(Stored data entries)
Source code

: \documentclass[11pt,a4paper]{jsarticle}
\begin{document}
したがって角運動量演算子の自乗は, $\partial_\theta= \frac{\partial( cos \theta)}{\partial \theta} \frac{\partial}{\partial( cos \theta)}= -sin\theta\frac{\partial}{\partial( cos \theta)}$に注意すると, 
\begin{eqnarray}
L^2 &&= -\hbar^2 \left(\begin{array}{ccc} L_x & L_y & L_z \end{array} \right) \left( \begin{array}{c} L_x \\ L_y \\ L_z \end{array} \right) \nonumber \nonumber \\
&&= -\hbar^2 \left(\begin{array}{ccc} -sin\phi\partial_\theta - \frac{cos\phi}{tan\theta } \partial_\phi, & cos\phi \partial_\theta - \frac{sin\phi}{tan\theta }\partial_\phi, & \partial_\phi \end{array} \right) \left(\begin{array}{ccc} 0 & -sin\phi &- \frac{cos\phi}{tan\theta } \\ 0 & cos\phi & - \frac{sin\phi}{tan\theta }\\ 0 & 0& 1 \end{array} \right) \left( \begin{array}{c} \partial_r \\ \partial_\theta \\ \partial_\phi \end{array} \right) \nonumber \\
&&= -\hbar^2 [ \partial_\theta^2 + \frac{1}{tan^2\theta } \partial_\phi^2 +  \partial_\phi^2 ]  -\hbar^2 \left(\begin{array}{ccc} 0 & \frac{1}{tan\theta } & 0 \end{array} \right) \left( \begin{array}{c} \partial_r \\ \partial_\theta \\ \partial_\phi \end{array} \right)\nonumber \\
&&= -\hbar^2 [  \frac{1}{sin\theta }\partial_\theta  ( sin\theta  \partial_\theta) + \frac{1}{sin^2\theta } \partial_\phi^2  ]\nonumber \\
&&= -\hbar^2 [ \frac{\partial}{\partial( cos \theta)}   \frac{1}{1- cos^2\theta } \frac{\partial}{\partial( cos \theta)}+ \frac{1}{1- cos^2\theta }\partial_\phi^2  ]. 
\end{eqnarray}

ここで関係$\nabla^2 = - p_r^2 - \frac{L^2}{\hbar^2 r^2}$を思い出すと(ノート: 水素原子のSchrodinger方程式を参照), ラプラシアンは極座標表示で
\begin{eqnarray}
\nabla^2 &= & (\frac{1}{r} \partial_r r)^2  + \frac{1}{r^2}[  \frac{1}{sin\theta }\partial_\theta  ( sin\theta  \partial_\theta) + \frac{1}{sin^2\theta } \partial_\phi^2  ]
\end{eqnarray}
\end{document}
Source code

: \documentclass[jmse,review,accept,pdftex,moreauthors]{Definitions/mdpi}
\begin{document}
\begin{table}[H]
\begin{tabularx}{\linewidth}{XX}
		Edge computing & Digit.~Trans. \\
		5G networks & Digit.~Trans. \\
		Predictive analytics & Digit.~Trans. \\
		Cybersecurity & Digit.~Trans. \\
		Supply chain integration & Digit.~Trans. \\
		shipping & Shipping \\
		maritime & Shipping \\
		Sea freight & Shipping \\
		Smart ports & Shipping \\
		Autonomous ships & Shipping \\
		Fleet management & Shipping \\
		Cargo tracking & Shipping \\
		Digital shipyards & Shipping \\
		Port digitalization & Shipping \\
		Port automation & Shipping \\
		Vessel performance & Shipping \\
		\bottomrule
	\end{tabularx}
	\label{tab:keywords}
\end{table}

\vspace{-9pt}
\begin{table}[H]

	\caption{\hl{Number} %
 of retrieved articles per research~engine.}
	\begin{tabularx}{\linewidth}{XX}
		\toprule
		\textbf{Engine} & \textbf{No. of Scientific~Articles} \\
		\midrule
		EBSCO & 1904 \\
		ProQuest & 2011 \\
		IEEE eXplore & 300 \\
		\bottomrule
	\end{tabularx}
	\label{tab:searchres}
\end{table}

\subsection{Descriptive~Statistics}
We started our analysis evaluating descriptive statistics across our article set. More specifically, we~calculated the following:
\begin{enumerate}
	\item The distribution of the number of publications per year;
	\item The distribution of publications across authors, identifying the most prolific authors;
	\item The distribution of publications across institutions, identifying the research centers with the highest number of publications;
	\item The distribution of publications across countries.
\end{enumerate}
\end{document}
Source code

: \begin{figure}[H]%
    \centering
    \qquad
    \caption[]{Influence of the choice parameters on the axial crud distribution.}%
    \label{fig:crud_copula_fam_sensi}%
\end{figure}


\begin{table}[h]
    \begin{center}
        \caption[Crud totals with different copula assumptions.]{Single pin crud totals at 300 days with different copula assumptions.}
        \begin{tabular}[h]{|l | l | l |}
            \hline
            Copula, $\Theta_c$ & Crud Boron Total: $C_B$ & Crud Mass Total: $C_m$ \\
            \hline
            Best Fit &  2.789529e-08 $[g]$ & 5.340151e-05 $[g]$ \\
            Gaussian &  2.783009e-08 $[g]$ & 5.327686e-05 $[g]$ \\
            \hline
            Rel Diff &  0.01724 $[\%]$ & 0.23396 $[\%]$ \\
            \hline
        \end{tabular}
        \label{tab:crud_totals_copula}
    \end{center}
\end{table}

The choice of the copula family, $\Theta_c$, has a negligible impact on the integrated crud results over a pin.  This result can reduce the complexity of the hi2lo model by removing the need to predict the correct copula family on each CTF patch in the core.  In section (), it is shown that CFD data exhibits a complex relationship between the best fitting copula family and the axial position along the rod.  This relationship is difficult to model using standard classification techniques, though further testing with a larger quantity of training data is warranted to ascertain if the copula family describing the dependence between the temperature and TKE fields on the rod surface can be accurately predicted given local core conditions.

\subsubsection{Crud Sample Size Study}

Action item: Using the records above, copy word for word the line with "-\hbar^2 [ \partial_\theta^2", the line with "shipping & Shipping \\", and every line between them.

Reply:
&&= -\hbar^2 [ \partial_\theta^2 + \frac{1}{tan^2\theta } \partial_\phi^2 +  \partial_\phi^2 ]  -\hbar^2 \left(\begin{array}{ccc} 0 & \frac{1}{tan\theta } & 0 \end{array} \right) \left( \begin{array}{c} \partial_r \\ \partial_\theta \\ \partial_\phi \end{array} \right)\nonumber \\
&&= -\hbar^2 [  \frac{1}{sin\theta }\partial_\theta  ( sin\theta  \partial_\theta) + \frac{1}{sin^2\theta } \partial_\phi^2  ]\nonumber \\
&&= -\hbar^2 [ \frac{\partial}{\partial( cos \theta)}   \frac{1}{1- cos^2\theta } \frac{\partial}{\partial( cos \theta)}+ \frac{1}{1- cos^2\theta }\partial_\phi^2  ]. 
\end{eqnarray}

ここで関係$\nabla^2 = - p_r^2 - \frac{L^2}{\hbar^2 r^2}$を思い出すと(ノート: 水素原子のSchrodinger方程式を参照), ラプラシアンは極座標表示で
\begin{eqnarray}
\nabla^2 &= & (\frac{1}{r} \partial_r r)^2  + \frac{1}{r^2}[  \frac{1}{sin\theta }\partial_\theta  ( sin\theta  \partial_\theta) + \frac{1}{sin^2\theta } \partial_\phi^2  ]
\end{eqnarray}
\end{document}
Source code

: \documentclass[jmse,review,accept,pdftex,moreauthors]{Definitions/mdpi}
\begin{document}
\begin{table}[H]
\begin{tabularx}{\linewidth}{XX}
		Edge computing & Digit.~Trans. \\
		5G networks & Digit.~Trans. \\
		Predictive analytics & Digit.~Trans. \\
		Cybersecurity & Digit.~Trans. \\
		Supply chain integration & Digit.~Trans. \\
		shipping & Shipping \\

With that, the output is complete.